Although he often feels urges to kill, which he has been taking out on a variety of animals, James’ first experience of murdering an actual human has not met his expectations. He is visibly shaken, telling us through his point-of-view narration “it wasn’t how I thought it would be, not at all”, while Alyssa’s reaction is more practical. She takes charge when it comes to cleaning up the blood and hiding the evidence, even if, in her head, she’s simply “thinking about what people on the TV do when they’ve done this”.
From this point on, the morbid will-they-won’t-they of whether James will kill Alyssa is no more. Although the gory incident firstly divides them, as she frustratedly abandons him in a diner when he doesn’t seem sufficiently upset, it ultimately brings them closer together. What’s more, James realises that he probably isn’t a psychopath. You might think this development would lower the stakes, but no sooner has the threat to Alyssa posed by James evaporated than a new threat emerges: the police begin to pursue them.

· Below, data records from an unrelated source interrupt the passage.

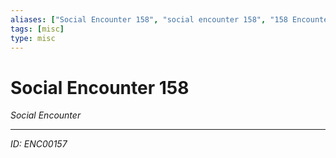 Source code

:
 ```yaml
---
aliases: ["Social Encounter 158", "social encounter 158", "158 Encounter Social"]
tags: [misc]
type: misc
---
```


# Social Encounter 158

*Social Encounter*

---
*ID: ENC00157* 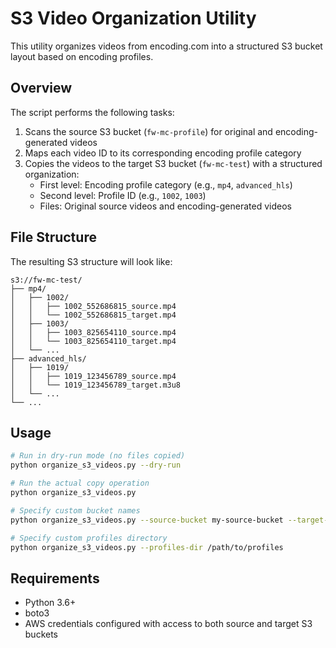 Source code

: # S3 Video Organization Utility

This utility organizes videos from encoding.com into a structured S3 bucket layout based on encoding profiles.

## Overview

The script performs the following tasks:

1. Scans the source S3 bucket (`fw-mc-profile`) for original and encoding-generated videos
2. Maps each video ID to its corresponding encoding profile category
3. Copies the videos to the target S3 bucket (`fw-mc-test`) with a structured organization:
   - First level: Encoding profile category (e.g., `mp4`, `advanced_hls`)
   - Second level: Profile ID (e.g., `1002`, `1003`)
   - Files: Original source videos and encoding-generated videos

## File Structure

The resulting S3 structure will look like:

```
s3://fw-mc-test/
├── mp4/
│   ├── 1002/
│   │   ├── 1002_552686815_source.mp4
│   │   └── 1002_552686815_target.mp4
│   ├── 1003/
│   │   ├── 1003_825654110_source.mp4
│   │   └── 1003_825654110_target.mp4
│   └── ...
├── advanced_hls/
│   ├── 1019/
│   │   ├── 1019_123456789_source.mp4
│   │   └── 1019_123456789_target.m3u8
│   └── ...
└── ...
```

## Usage

```bash
# Run in dry-run mode (no files copied)
python organize_s3_videos.py --dry-run

# Run the actual copy operation
python organize_s3_videos.py

# Specify custom bucket names
python organize_s3_videos.py --source-bucket my-source-bucket --target-bucket my-target-bucket

# Specify custom profiles directory
python organize_s3_videos.py --profiles-dir /path/to/profiles
```

## Requirements

- Python 3.6+
- boto3
- AWS credentials configured with access to both source and target S3 buckets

Instead of showing us perfunctory snippets of the cops’ progress to ramp up tension, we get to spend a significant amount of time with two detectives, played by Gemma Whelan (Game of Thrones) and Wunmi Mosaku (Fearless), who are fully formed, likeable characters. In fact, they prove to be just as much fun to watch as our central duo – from exchanging knowing looks when Alyssa’s clueless mum tells them that her daughter doesn’t have a boyfriend, to wryly asking a man who’s providing them with a not-very-objective description of Alyssa if he wants to give her a score out of 10. There’s also a certain low-key frisson between the pair, due to something unspecified that happened a few nights earlier, which gives their scenes an extra dimension. By the end of the series, when a faceoff between the teens and the police seems imminent, it’s difficult to know who to root for.
The chemistry between Lawther and Barden is outstanding throughout, and their gradually evolving relationship never stops being believable. Likewise, their character development feels natural, as James goes from psychopathic to sensitive and Alyssa’s hard edges soften. Before she meets her estranged father, she confesses “I’m really scared” – first, in her head and then, out loud – showing that she is no longer putting up her abrasive façade around James. As we see their relationship develop and learn more about their families, the two vulnerable teens we end up with are very different from the ones we met at the beginning. Although we were introduced to James as a dangerous monster, by the climax we’re feeling concerned that he has just turned 18 and, if caught, will be sent to an adult prison.
The End of the F***ing World might put off a few people early on with its explicit title, its initially hard-to-like characters, and its opening episode full of crude language and references to killing both humans and animals. But those who persist are rewarded, as it ultimately becomes a touching, unconventional love story about two troubled outcasts finding solace in each other. It also manages to feel stylish and edgy, without giving the impression of trying too hard, and has a soundtrack to die for.
With just eight 20-minute installments and an ending that suggests more episodes are unlikely, The End of the F***ing World doesn’t overstay its welcome. This dark, quirky series is well worth a binge-watch on All 4 and will soon be on Netflix too.
The End of the F***ing World is available on Netflix UK, as part of £7.49 monthly subscription. It is also available to watch for free on All 4.